This exemption, like the 5% - 5-lot exemption, says that developers who are exempt from disclosure requirements are still covered by the fraud prohibitions in the Interstate Land Sales Act. However, several prosecutors and plaintiffs' attorneys have testified that prosecution or civil suit for fraud would be practically impossible without the information contained in the statement of record and property report. If the information required by the disclosure sections of the Act is not available, attorneys representing purchasers who believe they have been defrauded will be working in the dark. The fraud provisions will become an empty remedy, providing a false sense of security and little else.

Like the 5% - 5-lot exemption, the 100 mile exemption relies heavily an on-site inspections which do not provide a great deal of useful information to the prospective purchaser.

(c) Statute of Limitations. The Nelson proposal would amend section 1412 of the Act to insure that no action can be brought within more than three years after the signing of a contract for the sale or lease of the lot.

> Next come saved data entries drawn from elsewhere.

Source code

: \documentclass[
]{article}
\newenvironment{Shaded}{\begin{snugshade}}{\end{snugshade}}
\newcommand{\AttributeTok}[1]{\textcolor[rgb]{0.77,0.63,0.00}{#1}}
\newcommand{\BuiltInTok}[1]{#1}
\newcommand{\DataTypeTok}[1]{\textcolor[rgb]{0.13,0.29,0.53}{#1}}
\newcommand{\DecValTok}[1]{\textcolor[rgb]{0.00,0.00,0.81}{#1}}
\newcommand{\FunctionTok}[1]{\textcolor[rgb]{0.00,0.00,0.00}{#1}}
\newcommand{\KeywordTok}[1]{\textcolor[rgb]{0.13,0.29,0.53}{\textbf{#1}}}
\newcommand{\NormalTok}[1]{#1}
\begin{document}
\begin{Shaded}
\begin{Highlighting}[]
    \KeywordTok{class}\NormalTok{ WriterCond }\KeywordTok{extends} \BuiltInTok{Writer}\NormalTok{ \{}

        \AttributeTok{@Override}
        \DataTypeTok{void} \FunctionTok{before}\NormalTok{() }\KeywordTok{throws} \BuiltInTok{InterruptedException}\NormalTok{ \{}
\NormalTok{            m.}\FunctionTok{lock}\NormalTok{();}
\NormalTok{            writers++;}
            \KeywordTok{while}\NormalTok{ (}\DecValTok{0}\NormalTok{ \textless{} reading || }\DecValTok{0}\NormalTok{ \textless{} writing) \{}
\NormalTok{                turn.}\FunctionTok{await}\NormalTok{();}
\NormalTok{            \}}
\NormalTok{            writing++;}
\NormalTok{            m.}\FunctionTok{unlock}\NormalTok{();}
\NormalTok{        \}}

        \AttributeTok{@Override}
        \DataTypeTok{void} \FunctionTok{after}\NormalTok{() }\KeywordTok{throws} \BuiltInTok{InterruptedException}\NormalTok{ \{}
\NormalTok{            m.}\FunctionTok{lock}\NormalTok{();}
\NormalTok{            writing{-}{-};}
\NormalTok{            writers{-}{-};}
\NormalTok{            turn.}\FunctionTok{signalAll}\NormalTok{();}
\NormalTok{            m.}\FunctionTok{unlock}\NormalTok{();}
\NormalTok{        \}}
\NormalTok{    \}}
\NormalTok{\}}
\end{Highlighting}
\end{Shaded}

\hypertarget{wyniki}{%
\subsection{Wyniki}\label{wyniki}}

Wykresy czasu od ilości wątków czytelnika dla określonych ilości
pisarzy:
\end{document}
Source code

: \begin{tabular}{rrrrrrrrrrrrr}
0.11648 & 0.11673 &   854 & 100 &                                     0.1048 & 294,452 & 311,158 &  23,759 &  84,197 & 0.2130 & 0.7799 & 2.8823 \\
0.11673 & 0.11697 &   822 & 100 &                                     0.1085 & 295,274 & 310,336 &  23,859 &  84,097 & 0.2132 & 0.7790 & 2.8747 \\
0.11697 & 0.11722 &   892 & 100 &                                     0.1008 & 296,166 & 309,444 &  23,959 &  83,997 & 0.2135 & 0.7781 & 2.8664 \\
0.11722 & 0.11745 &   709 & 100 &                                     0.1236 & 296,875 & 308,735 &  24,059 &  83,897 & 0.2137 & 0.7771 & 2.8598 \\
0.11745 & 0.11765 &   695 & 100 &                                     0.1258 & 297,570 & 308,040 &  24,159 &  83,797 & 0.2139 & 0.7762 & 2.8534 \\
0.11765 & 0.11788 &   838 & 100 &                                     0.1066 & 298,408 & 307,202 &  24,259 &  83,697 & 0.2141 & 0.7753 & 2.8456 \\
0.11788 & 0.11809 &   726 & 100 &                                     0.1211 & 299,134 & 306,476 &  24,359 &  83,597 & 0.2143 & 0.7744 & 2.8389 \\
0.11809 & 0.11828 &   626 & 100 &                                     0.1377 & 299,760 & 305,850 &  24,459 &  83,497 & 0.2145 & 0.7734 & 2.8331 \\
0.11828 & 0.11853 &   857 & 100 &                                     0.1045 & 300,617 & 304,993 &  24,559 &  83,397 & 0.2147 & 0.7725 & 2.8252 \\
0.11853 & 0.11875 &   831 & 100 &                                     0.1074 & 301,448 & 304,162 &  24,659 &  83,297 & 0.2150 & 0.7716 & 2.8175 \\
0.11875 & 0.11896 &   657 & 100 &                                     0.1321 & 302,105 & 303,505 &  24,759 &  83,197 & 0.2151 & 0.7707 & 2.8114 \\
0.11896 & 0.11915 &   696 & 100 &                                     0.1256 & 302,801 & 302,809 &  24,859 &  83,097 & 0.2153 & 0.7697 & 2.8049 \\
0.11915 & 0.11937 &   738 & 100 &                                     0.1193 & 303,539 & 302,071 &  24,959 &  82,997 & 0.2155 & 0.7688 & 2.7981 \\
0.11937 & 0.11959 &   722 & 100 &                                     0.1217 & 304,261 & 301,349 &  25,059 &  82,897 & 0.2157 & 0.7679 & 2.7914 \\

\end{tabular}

This provision would make it even more difficult for disappointed purchasers to assert the rights they have under the present law. In our investigation of the land sales industry, one of the most common complaints we heard was that people often don't discover that they have been swindled until after the statute of limitations has run out. This is because people commonly buy lots on long-term installment contracts which require transfer of title only after the purchaser has completed payment, often seven to ten years after the signing of the contract. In addition, many purchasers act in reliance upon the promises of developers to install utilities and other amenities many years in the future. Because of this, many purchasers just don't know whether they have a cause of action until long after the three year limit has passed. In recognition of this, several courts have tried to extend the statute of limitations by tying it to the discovery of the defect or to the period of the installment contract. The Nelson bill would preclude such equitable solutions. Once again consumers lose.

(a) The Administrative Procedures Act. The Nelson bill would amend section 1416 of the Act to require OILSR to comply with the Administrative Procedures Act. OILSR already does this by regulation. No one has been able to explain why this section is in the Nelson proposal.

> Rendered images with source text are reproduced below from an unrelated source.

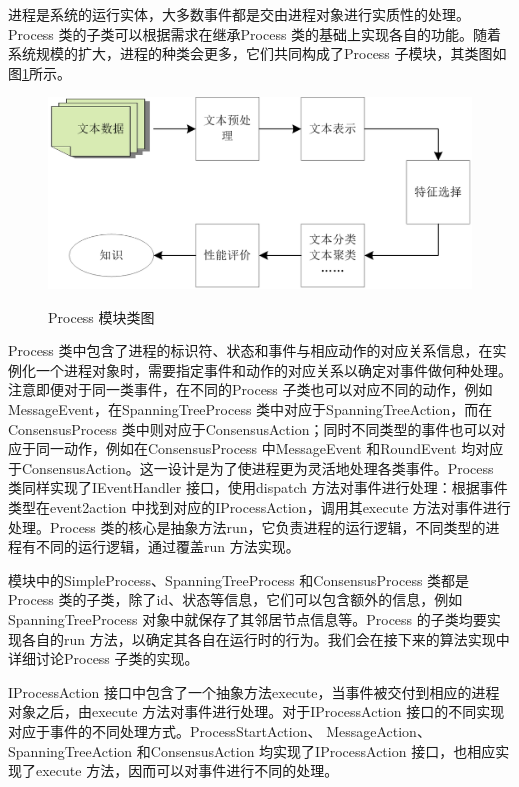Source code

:     进程是系统的运行实体，大多数事件都是交由进程对象进行实质性的处理。Process 类的子类可以根据需求在继承Process 类的基础上实现各自的功能。随着系统规模的扩大，进程的种类会更多，它们共同构成了Process 子模块，其类图如图\ref{Process}所示。
    \begin{figure}[ht]
        \centering
        \includegraphics[width=14cm]{Process}\\
        \caption{Process 模块类图}\label{Process}
    \end{figure}
            
    Process 类中包含了进程的标识符、状态和事件与相应动作的对应关系信息，在实例化一个进程对象时，需要指定事件和动作的对应关系以确定对事件做何种处理。注意即便对于同一类事件，在不同的Process 子类也可以对应不同的动作，例如MessageEvent，在SpanningTreeProcess 类中对应于SpanningTreeAction，而在ConsensusProcess 类中则对应于ConsensusAction；同时不同类型的事件也可以对应于同一动作，例如在ConsensusProcess 中MessageEvent 和RoundEvent 均对应于ConsensusAction。这一设计是为了使进程更为灵活地处理各类事件。Process 类同样实现了IEventHandler 接口，使用dispatch 方法对事件进行处理：根据事件类型在event2action 中找到对应的IProcessAction，调用其execute 方法对事件进行处理。Process 类的核心是抽象方法run，它负责进程的运行逻辑，不同类型的进程有不同的运行逻辑，通过覆盖run 方法实现。
          
    模块中的SimpleProcess、SpanningTreeProcess 和ConsensusProcess 类都是Process 类的子类，除了id、状态等信息，它们可以包含额外的信息，例如SpanningTreeProcess 对象中就保存了其邻居节点信息等。Process 的子类均要实现各自的run 方法，以确定其各自在运行时的行为。我们会在接下来的算法实现中详细讨论Process 子类的实现。
          
    IProcessAction 接口中包含了一个抽象方法execute，当事件被交付到相应的进程对象之后，由execute 方法对事件进行处理。对于IProcessAction 接口的不同实现对应于事件的不同处理方式。ProcessStartAction、 MessageAction、 SpanningTreeAction 和ConsensusAction 均实现了IProcessAction 接口，也相应实现了execute 方法，因而可以对事件进行不同的处理。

Mr. GRASSLEY. Specifically, where the point where we were talking about the exemption, I was thinking, as Chairman Ashley was asking you his last question on the possibility of the States administering parts of this law, it seemed to be in our testimony, though, we run into reluctance on the part of OILSR to do that now. And I don't know whether were indicating that they really didn't want to do it or whether the law did not permit it. I assume that the law permitted some of that, but they really don't want to go in that direction.

Mr. MINISH. The law does permit it.

Mr. GRASSLEY. There is some reluctance from the Department. But also, there was some reluctance expressed by consumer groups to having State enforcement, as well as some developers wanting to deal with the Federal Government rather than dealing with individual States.

So I don't know how widespread the support would be for having the States do it. Frankly, I would prefer to have the States more involved, and I think it could be done. Because I know in my own State of Iowa we have an aggressive attorney general and assistant attorney general who have been working in this area. And I think it can be done, and I think we ought to be working toward that direction. Because I think if the job is going to be done right, it would just take too many people at the Federal level and then still not do it as well as if we had the States more intimately involved.

Mr. MINISH. Well, my only comment, Mr. Grassley, would be that, unless we set the guidelines from up here, it is not going to be done, because some of those States don't have the legislation to do what I know you believe in and I believe in also.

Mr. GRASSLEY. Mr. Chairman, I don't have anything else.
Chairman ASHLEY. Mr. Gonzalez?

Mr. GONZALEZ, Thank you, Mr. Chairman. I don't have any questions. I would just compliment Chairman Minish for his leadership in this area. And I am privileged to serve on the Subcommittee on General Oversight and Renegotiation with the gentleman.

Chairman ASHLEY. Mr. Green?

Mr. GREEN. I have a couple of questions on one point. I know that HUD had cooperative relationships with not only California but two or three other States, one of which was New York, which has a quite aggressive program in its department of law, under its attorney general. for dealing with the problem of fraudulent land sales.

Do you have any reason to know why these arrangements with the other States are no longer operative?

Mr. MINISH. No, I do not, unless it is because of the aggressiveness of the department, or lack of it, I should say.

Mr. GREEN. The other question I have was what sort of escrow arrangements you had in mind. Who would be the escrow holders, and what sort of expense would that involve? Also, would bonding be another way of reaching the problem of nonperformance of promises on the part of developers?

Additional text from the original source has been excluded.